Towards the end of his detailed analysis of the poem and its various editions he quoted André Gide’s conclusions about the dictatorship of Stalin after his visit to Russia in 1936 and suggested that Sorley must have known about the evils taking place in Russia yet his first draft of the poem (which he later amended before publishing it nearly 50 years later) referred to “the strength and courage of Stalin”. This sparked a lively debate which continued informally and in later panel sessions and will no doubt feature prominently in reviews and discussion of the new book.
Murdo MacDonald’s illustrated lecture brought to our attention the rich visual tradition of Highland Art from William McTaggart to the Celtic inspired designs of Mary Carmichael in Carmina Gadelica, from William Crosbie’s striking artwork in MacLean’s Dain do Eimhir of 1943 to Will MacLean’s more recent paintings in response to ‘Hallaig’, ‘Screapadal’ and other poems.
He paid tribute to the unsung contributions of publishers Walter Blaikie and William MacLellan (who published early editions of MacDiarmid and MacLean) and suggested that their work too should be researched and celebrated more widely.
His own important research and curatorial role in taking the highly successful Uinneag dhan Àird an Iar –Window to the West exhibition of Highland Art to the Edinburgh City Art Centre earlier this year has done much to raise awareness of this vital tradition.
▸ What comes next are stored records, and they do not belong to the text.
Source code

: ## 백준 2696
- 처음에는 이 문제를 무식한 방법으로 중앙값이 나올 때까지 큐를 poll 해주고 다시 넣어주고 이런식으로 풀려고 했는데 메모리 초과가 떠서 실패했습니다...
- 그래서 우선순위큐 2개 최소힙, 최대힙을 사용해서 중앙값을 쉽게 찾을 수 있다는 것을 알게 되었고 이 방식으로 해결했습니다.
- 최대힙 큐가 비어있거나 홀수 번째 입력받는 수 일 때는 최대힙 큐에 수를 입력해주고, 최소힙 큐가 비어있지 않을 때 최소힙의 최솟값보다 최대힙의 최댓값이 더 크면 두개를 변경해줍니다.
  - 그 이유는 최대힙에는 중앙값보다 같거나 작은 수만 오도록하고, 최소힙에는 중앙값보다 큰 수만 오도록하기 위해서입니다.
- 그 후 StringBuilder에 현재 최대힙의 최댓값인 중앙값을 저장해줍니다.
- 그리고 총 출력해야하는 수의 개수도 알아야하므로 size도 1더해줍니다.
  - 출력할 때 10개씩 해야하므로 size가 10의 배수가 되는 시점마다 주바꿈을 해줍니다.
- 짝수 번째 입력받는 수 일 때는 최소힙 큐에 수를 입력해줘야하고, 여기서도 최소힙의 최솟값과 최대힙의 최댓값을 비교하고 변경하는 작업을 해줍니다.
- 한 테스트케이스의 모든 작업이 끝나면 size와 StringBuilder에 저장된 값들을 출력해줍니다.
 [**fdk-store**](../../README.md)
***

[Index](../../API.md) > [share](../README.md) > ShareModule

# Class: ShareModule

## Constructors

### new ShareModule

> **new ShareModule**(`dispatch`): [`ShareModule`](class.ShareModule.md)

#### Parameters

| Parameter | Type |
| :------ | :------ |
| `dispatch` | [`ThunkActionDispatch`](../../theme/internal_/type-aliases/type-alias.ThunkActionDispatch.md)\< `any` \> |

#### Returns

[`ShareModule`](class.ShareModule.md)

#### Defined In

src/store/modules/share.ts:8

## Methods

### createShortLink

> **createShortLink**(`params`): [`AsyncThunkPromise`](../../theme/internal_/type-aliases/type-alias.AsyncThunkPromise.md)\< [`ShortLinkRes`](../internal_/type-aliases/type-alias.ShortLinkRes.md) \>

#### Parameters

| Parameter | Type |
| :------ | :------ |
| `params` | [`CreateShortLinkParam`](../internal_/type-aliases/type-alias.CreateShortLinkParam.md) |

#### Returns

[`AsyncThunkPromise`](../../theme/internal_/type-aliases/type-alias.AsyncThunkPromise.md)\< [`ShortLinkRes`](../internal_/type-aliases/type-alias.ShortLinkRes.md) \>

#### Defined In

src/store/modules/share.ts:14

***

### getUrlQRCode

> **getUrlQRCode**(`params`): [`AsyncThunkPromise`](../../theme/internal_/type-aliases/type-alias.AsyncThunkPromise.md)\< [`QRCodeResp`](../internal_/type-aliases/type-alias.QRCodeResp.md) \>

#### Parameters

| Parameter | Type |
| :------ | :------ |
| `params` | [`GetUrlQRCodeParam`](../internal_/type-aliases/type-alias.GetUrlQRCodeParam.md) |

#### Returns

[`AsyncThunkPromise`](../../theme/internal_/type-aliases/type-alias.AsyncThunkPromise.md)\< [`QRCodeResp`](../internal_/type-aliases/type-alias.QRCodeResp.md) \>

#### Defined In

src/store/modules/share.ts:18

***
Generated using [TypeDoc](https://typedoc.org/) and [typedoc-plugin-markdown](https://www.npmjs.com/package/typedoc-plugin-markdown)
Its title is taken from the first two lines of ‘Hallaig’:
“Tha bùird is tàirnean air an uinneig
troimh ‘m faca mi an Aird an Iar
The window is nailed and boarded
through which I saw the West”
and Murdo explained that the project aimed to un-nail that window and open its artistic treasures to everyone. The selection of work from the exhibition which focuses on portraits of Sorley MacLean and contemporary artists’ responses to his work which Murdo opened at the event is well worth catching.
Another sign of the high level of interest currently in Gaelic literature and art was that no less than five books were launched at the event, including Dain do Shomhairle Poems for Sorley with new poems by Seamus Heaney, Maoilios Caimbeul and others, and a beautiful cover image by Cailean MacLean which is published by Urras Shomhairle, The Sorley MacLean Trust and the Scottish Poetry Library; an Association of Scottish Literary Studies Scotnotes book The Poetry of Sorley MacLean by Emma Dymock, which provides an invaluable introduction for students and those new to his work; and two new collections, Ceangailte and Beartain Briste, by SMO poet in residence Rody Gorman.
The fact that SMO now also has a musician and an artist in residence as well as an arts development officer demonstrates its strong commitment to the arts as a crucial element in the regeneration of the Gaelic language and culture. As its first writer in residence and one of its early trustees, there is no doubt that Sorley played a vital part in that regeneration and this was highlighted by Boyd Robasdan, Sabhal Mòr Ostaig Principal, in his opening address to the conference.
It turned out that he was ‘the invisible man’ I sat beside at the opening concert, but in truth there was no more visible presence throughout the event. Unlike most heads of academic institutions on such occasions who greet you with a welcome and a cheerio, he took an active part in the plenary and parallel sessions, good-naturedly encouraged us to keep to time, and even went on Saturday’s minibus trip to Raasay.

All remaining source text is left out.